The British Foreign Office was thrown into turmoil yesterday after the British ambassador to Rome, Sir Ivor Roberts, described President Bush as "the best recruiting sergeant ever for al-Qaida." His comment, made at a closed conference of about 100 British and Italian diplomats, politicians and journalists in the Tuscany region of Italy, was leaked to an Italian newspaper, provoking embarrassment in London.
According to one of those present, Sir Ivor had been taking part in a discussion on which candidate Europeans would back if they had a vote in the U.S. election. The ambassador said they would vote for Kerry but some people would want Bush, not least al-Qaida.
"If anyone is ready to celebrate the eventual reelection of Bush, it's al-Qaida -- whereas it is clear that the Palestinians hope that a Kerry victory will unblock the situation," he said.
The Foreign Office, which warned before the war that Iraq could become a breeding ground for al-Qaida, did not deny yesterday that Sir Ivor made the remarks. "We are not making any comment other than the fact they do not represent government policy," a spokesman said.
In a statement Monday night, Sir Ivor said: "These statements as reported do not reflect my personal views." The Foreign Office is taking a soft line because Sir Ivor had not intended his comments to be made public and there was a breach of Chatham House rules, meaning the conference had been held on condition that all comments would be kept off the record.
The Foreign Office minister for Europe, Denis MacShane, and European Union commissioners Neil Kinnock and Chris Patten were among those at the conference.
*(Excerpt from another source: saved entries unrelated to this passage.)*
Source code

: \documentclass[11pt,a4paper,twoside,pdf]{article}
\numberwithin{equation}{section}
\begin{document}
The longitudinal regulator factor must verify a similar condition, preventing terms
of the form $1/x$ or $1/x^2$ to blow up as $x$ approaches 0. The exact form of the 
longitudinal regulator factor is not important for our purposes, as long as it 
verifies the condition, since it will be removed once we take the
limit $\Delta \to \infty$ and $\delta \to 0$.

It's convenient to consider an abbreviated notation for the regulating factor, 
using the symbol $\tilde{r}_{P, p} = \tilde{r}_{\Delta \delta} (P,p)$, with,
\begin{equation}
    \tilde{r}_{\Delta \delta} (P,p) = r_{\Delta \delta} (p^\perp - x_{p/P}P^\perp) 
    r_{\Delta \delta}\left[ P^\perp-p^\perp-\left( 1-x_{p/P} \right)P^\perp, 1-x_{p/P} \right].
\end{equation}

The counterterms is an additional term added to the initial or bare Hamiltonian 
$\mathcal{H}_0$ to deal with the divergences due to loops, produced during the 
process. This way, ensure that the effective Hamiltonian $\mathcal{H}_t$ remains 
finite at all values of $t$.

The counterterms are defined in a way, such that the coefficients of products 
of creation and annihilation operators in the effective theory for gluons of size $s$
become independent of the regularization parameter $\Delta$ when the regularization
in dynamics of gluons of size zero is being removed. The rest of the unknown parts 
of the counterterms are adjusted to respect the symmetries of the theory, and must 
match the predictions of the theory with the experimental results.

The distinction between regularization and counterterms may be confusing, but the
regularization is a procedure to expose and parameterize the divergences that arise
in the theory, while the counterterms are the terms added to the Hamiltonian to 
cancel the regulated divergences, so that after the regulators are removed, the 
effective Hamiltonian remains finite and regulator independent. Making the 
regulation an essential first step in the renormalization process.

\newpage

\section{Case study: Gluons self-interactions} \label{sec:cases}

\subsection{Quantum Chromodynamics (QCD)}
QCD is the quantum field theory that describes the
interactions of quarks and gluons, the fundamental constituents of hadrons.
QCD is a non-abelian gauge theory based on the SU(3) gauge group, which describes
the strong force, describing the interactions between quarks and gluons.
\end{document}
MacShane, who left before the remarks were made, yesterday praised Sir Ivor as "an effective advocate of good relations between Britain and Italy."
The report of the conference came from Corriere della Sera's Monica Guerzoni, who covered the meeting from outside. A delegate who attended the meeting said that the ambassador's comments had come in response to a question using the same expression, "the best recruiting sergeant for al-Qaida," from a British delegate.
Sir Ivor, born in 1946 in Liverpool, has been ambassador in Rome for just over a year. He represented Britain in Yugoslavia in the 1990s and was criticized by the U.S. then for being overfriendly with Slobodan Milosevic.